Já a nível de BTT, van Aert não é praticante ativo a nível competitivo. Já Mathieu van der Poel conta com pouca participações em algumas provas mas já tem como destaque um Campeonato da Europa de XCO conquistado em 2019. Mathieu também já confessou publicamente o seu desejo em disputar o Campeonato do Mundo de BTT de 2025 ao ponto de colocar em questão a sua própria presença na próxima Volta a França de forma a garantir que conquista a Camisola Arco-Íris na quarta vertente de ciclismo diferente, algo inédito na história do ciclismo masculino, visto que Pauline Ferrand-Prevot já o conseguiu fazer na vertente feminina, tendo até detido em 2014 simultaneamente os títulos de estrada, ciclocrosse e BTT, bem como conquistando o primeiro campeonato do mundo de sempre de Gravel em 2022.
Por último, e porque estamos a falar em todas as vertentes do ciclismo, convem referir também que nem Van der Poel nem Wout van Aert disputam provas de pista.
No frente a frente a tendência que se nota é que Wout van Aert foi superior a Mathieu van der Poel durante o periodo em que ambos se dedicaram exclusivamente ao ciclocrosse mas após a transição para a estrada começamos a ver a balança pender a favor de Mathieu van der Poel.

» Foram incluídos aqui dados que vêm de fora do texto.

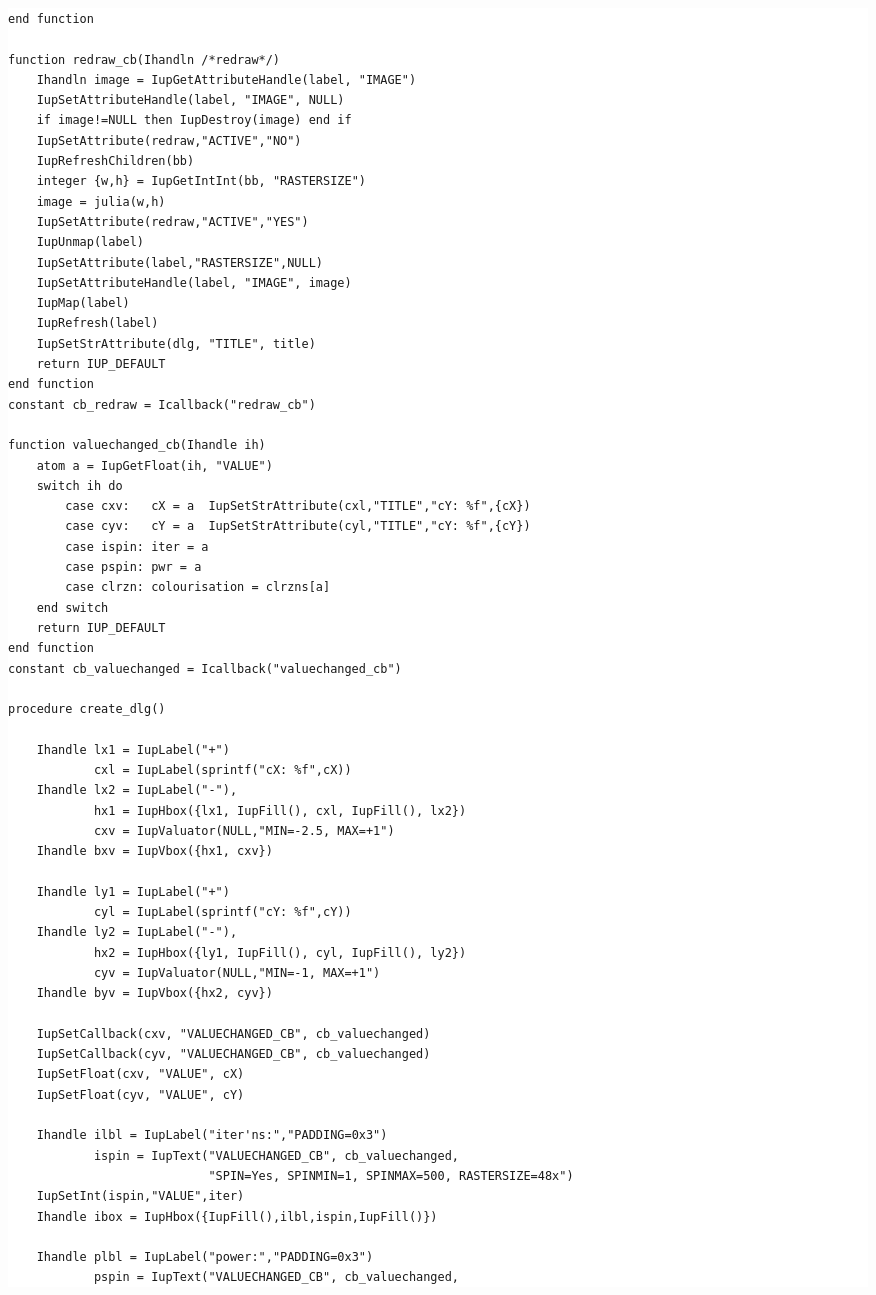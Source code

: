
 ```Phix
end function

function redraw_cb(Ihandln /*redraw*/)
    Ihandln image = IupGetAttributeHandle(label, "IMAGE")
    IupSetAttributeHandle(label, "IMAGE", NULL)
    if image!=NULL then IupDestroy(image) end if
    IupSetAttribute(redraw,"ACTIVE","NO")
    IupRefreshChildren(bb)
    integer {w,h} = IupGetIntInt(bb, "RASTERSIZE")
    image = julia(w,h)
    IupSetAttribute(redraw,"ACTIVE","YES")
    IupUnmap(label)
    IupSetAttribute(label,"RASTERSIZE",NULL)
    IupSetAttributeHandle(label, "IMAGE", image)
    IupMap(label)
    IupRefresh(label)
    IupSetStrAttribute(dlg, "TITLE", title)
    return IUP_DEFAULT
end function
constant cb_redraw = Icallback("redraw_cb")

function valuechanged_cb(Ihandle ih)
    atom a = IupGetFloat(ih, "VALUE")
    switch ih do
        case cxv:   cX = a  IupSetStrAttribute(cxl,"TITLE","cY: %f",{cX})
        case cyv:   cY = a  IupSetStrAttribute(cyl,"TITLE","cY: %f",{cY})
        case ispin: iter = a
        case pspin: pwr = a
        case clrzn: colourisation = clrzns[a]
    end switch
    return IUP_DEFAULT
end function
constant cb_valuechanged = Icallback("valuechanged_cb")

procedure create_dlg()

    Ihandle lx1 = IupLabel("+")
            cxl = IupLabel(sprintf("cX: %f",cX))
    Ihandle lx2 = IupLabel("-"),
            hx1 = IupHbox({lx1, IupFill(), cxl, IupFill(), lx2})
            cxv = IupValuator(NULL,"MIN=-2.5, MAX=+1")
    Ihandle bxv = IupVbox({hx1, cxv})

    Ihandle ly1 = IupLabel("+")
            cyl = IupLabel(sprintf("cY: %f",cY))
    Ihandle ly2 = IupLabel("-"),
            hx2 = IupHbox({ly1, IupFill(), cyl, IupFill(), ly2})
            cyv = IupValuator(NULL,"MIN=-1, MAX=+1")
    Ihandle byv = IupVbox({hx2, cyv})

    IupSetCallback(cxv, "VALUECHANGED_CB", cb_valuechanged)
    IupSetCallback(cyv, "VALUECHANGED_CB", cb_valuechanged)
    IupSetFloat(cxv, "VALUE", cX)
    IupSetFloat(cyv, "VALUE", cY)

    Ihandle ilbl = IupLabel("iter'ns:","PADDING=0x3")
            ispin = IupText("VALUECHANGED_CB", cb_valuechanged,
                            "SPIN=Yes, SPINMIN=1, SPINMAX=500, RASTERSIZE=48x")
    IupSetInt(ispin,"VALUE",iter)
    Ihandle ibox = IupHbox({IupFill(),ilbl,ispin,IupFill()})

    Ihandle plbl = IupLabel("power:","PADDING=0x3")
            pspin = IupText("VALUECHANGED_CB", cb_valuechanged,
```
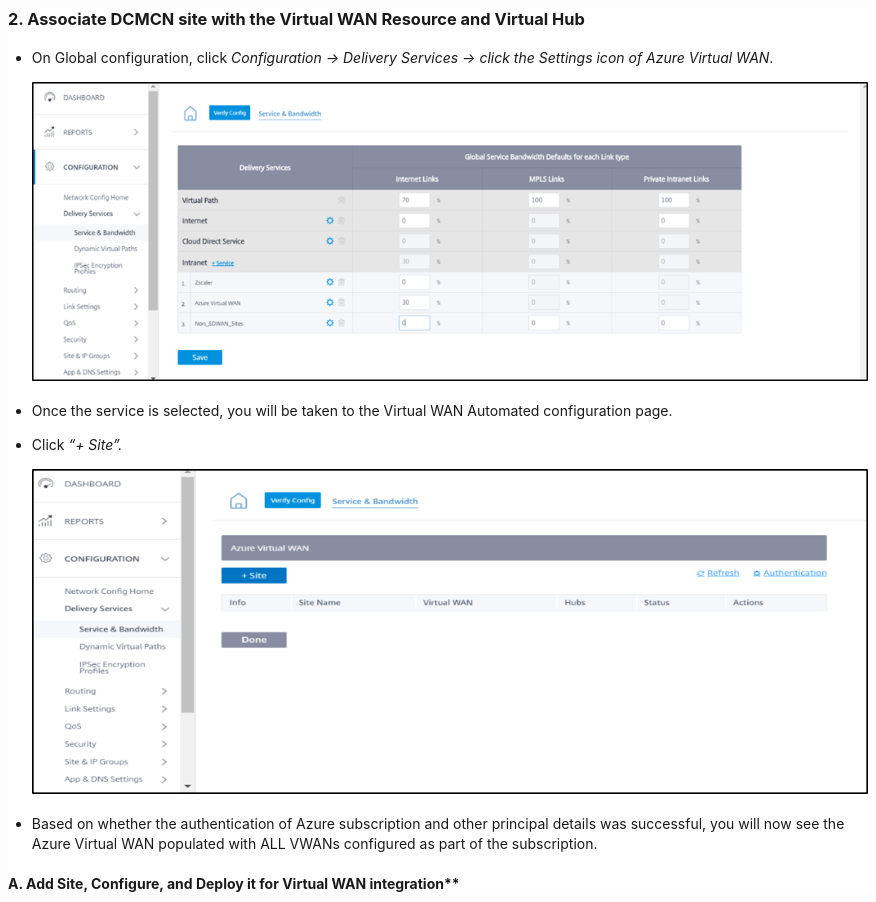 ### 2. Associate DCMCN site with the Virtual WAN Resource and Virtual Hub

*  On Global configuration, click *Configuration -> Delivery Services -> click the Settings icon of Azure Virtual WAN*.

    [![Add site](/en-us/tech-zone/build/media/deployment-guides_sdwan-azure-virtualwan_33.png)](/en-us/tech-zone/build/media/deployment-guides_sdwan-azure-virtualwan_33.png)

*  Once the service is selected, you will be taken to the Virtual WAN Automated configuration page.
*  Click *“+ Site”.*

    [![VWAN Creation Verification](/en-us/tech-zone/build/media/deployment-guides_sdwan-azure-virtualwan_34.png)](/en-us/tech-zone/build/media/deployment-guides_sdwan-azure-virtualwan_34.png)

*  Based on whether the authentication of Azure subscription and other principal details was successful, you will now see the Azure Virtual WAN populated with ALL VWANs configured as part of the subscription.

#### A. Add Site, Configure, and Deploy it for Virtual WAN integration**
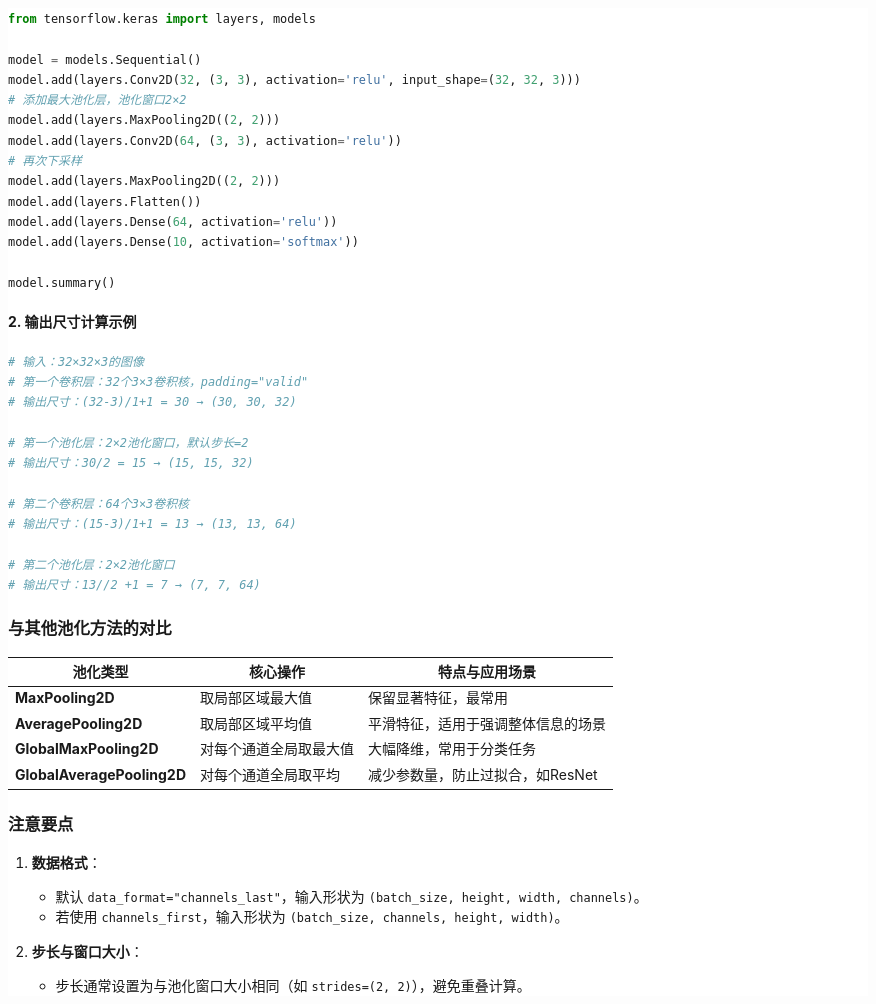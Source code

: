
 ```python
from tensorflow.keras import layers, models

model = models.Sequential()
model.add(layers.Conv2D(32, (3, 3), activation='relu', input_shape=(32, 32, 3)))
# 添加最大池化层，池化窗口2×2
model.add(layers.MaxPooling2D((2, 2)))
model.add(layers.Conv2D(64, (3, 3), activation='relu'))
# 再次下采样
model.add(layers.MaxPooling2D((2, 2)))
model.add(layers.Flatten())
model.add(layers.Dense(64, activation='relu'))
model.add(layers.Dense(10, activation='softmax'))

model.summary()
```

#### **2. 输出尺寸计算示例**

```python
# 输入：32×32×3的图像
# 第一个卷积层：32个3×3卷积核，padding="valid"
# 输出尺寸：(32-3)/1+1 = 30 → (30, 30, 32)

# 第一个池化层：2×2池化窗口，默认步长=2
# 输出尺寸：30/2 = 15 → (15, 15, 32)

# 第二个卷积层：64个3×3卷积核
# 输出尺寸：(15-3)/1+1 = 13 → (13, 13, 64)

# 第二个池化层：2×2池化窗口
# 输出尺寸：13//2 +1 = 7 → (7, 7, 64)
```

### **与其他池化方法的对比**

| **池化类型**       | 核心操作                 | 特点与应用场景                     |
|--------------------|--------------------------|------------------------------------|
| **MaxPooling2D**   | 取局部区域最大值         | 保留显著特征，最常用               |
| **AveragePooling2D** | 取局部区域平均值         | 平滑特征，适用于强调整体信息的场景 |
| **GlobalMaxPooling2D** | 对每个通道全局取最大值 | 大幅降维，常用于分类任务           |
| **GlobalAveragePooling2D** | 对每个通道全局取平均 | 减少参数量，防止过拟合，如ResNet   |

### **注意要点**

1. **数据格式**：  
   - 默认 `data_format="channels_last"`，输入形状为 `(batch_size, height, width, channels)`。
   - 若使用 `channels_first`，输入形状为 `(batch_size, channels, height, width)`。

2. **步长与窗口大小**：  
   - 步长通常设置为与池化窗口大小相同（如 `strides=(2, 2)`），避免重叠计算。
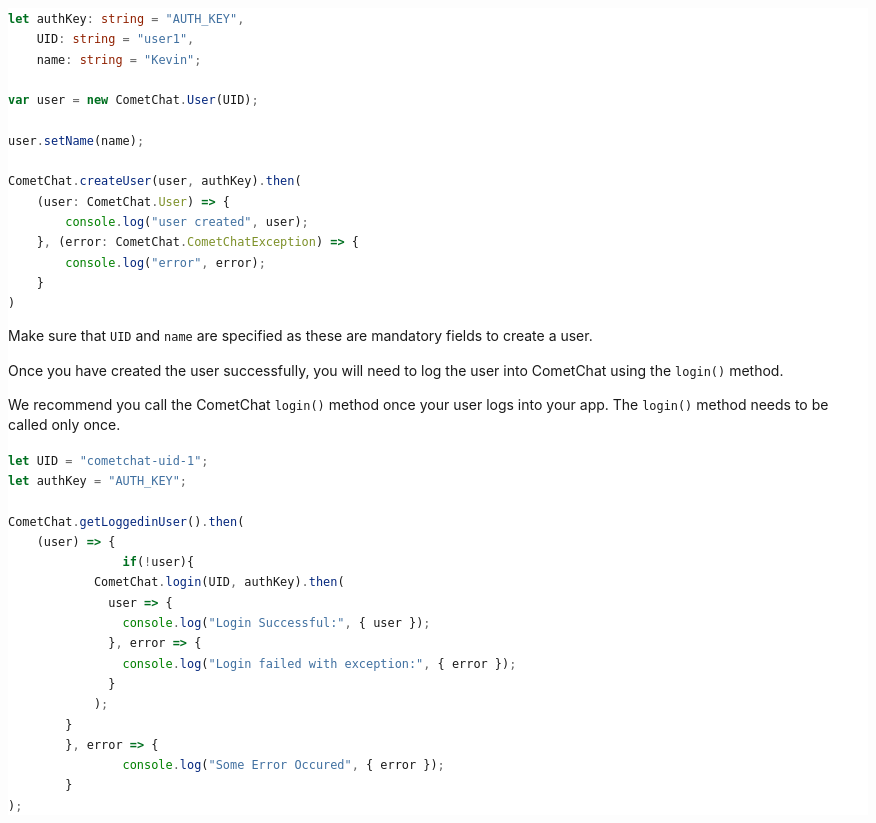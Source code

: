 </TabItem>
<TabItem value="2" label="Typescript">

```Typescript
let authKey: string = "AUTH_KEY", 
    UID: string = "user1", 
    name: string = "Kevin";

var user = new CometChat.User(UID);

user.setName(name);

CometChat.createUser(user, authKey).then(
    (user: CometChat.User) => {
        console.log("user created", user);
    }, (error: CometChat.CometChatException) => {
        console.log("error", error);
    }
)
```

</TabItem>
</Tabs>



Make sure that `UID` and `name` are specified as these are mandatory fields to create a user.

Once you have created the user successfully, you will need to log the user into CometChat using the `login()` method.

We recommend you call the CometChat `login()` method once your user logs into your app. The `login()` method needs to be called only once.

<Tabs>
<TabItem value="1" label="Javascript">

```Javascript
let UID = "cometchat-uid-1";
let authKey = "AUTH_KEY";

CometChat.getLoggedinUser().then(
    (user) => {
				if(!user){
            CometChat.login(UID, authKey).then(
              user => {
                console.log("Login Successful:", { user });    
              }, error => {
                console.log("Login failed with exception:", { error });    
              }
            );
        }
		}, error => {
				console.log("Some Error Occured", { error });
		}
);
```
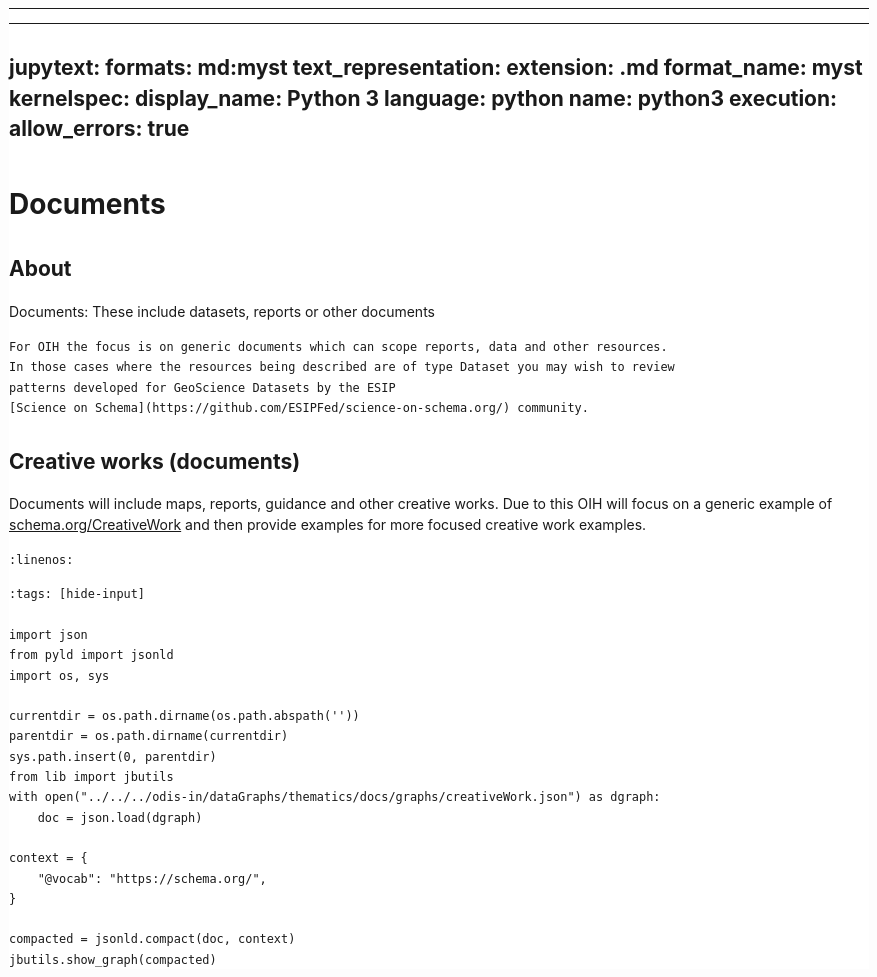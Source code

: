 

---




---
jupytext:
  formats: md:myst
  text_representation:
    extension: .md
    format_name: myst
kernelspec:
  display_name: Python 3
  language: python
  name: python3
execution:
  allow_errors: true
---

# Documents

## About

Documents: These include datasets, reports or other documents

```{seealso}
For OIH the focus is on generic documents which can scope reports, data and other resources.
In those cases where the resources being described are of type Dataset you may wish to review
patterns developed for GeoScience Datasets by the ESIP
[Science on Schema](https://github.com/ESIPFed/science-on-schema.org/) community.

```

## Creative works (documents)

 Documents will include maps, reports,
guidance and other creative works.  Due to this OIH will focus on a generic example
of [schema.org/CreativeWork](https://schema.org/CreativeWork) and then provide examples
for more focused creative work examples.

```{literalinclude} ../../../odis-in/dataGraphs/thematics/docs/graphs/creativeWork.json
:linenos:
```


```{code-cell}
:tags: [hide-input]

import json
from pyld import jsonld
import os, sys

currentdir = os.path.dirname(os.path.abspath(''))
parentdir = os.path.dirname(currentdir)
sys.path.insert(0, parentdir)
from lib import jbutils
with open("../../../odis-in/dataGraphs/thematics/docs/graphs/creativeWork.json") as dgraph:
    doc = json.load(dgraph)

context = {
    "@vocab": "https://schema.org/",
}

compacted = jsonld.compact(doc, context)
jbutils.show_graph(compacted)
```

O facto de Van Aert ter mais obrigações para com a equipa da Visma enquanto que van der Poel tem a liberdade de construir o seu próprio calendário na Alpecin permite ao holandês focar-se muito mais nos seus grandes objetivos e com isto ter mais margem de manobra para gerir a sua forma física para outras vertentes como o Ciclocrosse e ocasionalmente o Gravel e BTT.
Outra tendência bastante notória é que Van Aert é muito superior no que diz respeito a provas por etapas, que requerem um elevado nível físico durante vários dias consecutivos, enquanto que van der Poel é mais forte em provas de um dia.
De forma geral, a nível de características, Wout van Aert é muito mais completo que van der Poel porque é um ciclista capaz de disputar qualquer tipo de etapas: defende-se consideravelmente melhor que van der Poel nas montanhas, é um excelente contrarrelogista e também bastante capaz ao sprint. Já van der Poel é mais forte em subidas curtas e explosivas e em corridas em piso empedrado (onde van Aert tambem se defende bem mas não com a mesma capacidade).
No final de contas, a balança tem que pender a favor de Mathieu van der Poel porque a nível de resultados acaba por superar van Aert em praticamente todos os aspetos de todas as modalidades. Tem mais títulos mundiais no ciclocrosse, disciplina onde ambos se enfrentaram durante um periodo mais longo das suas carreiras, foi campeão do mundo em estrada ao contrário de Van Aert e é também o atual campeão do mundo de Gravel bem como detentor de 6 monumentos contra apenas 1 de Van Aert.
Estando ambos no pico das suas carreiras, é possível que ainda possamos ter mais capítulos para acrescentar a esta história mas parece difícil inverter a atual tendência verificada entre ambos os ciclistas que não planeiam alterações muito significativas nas suas carreiras.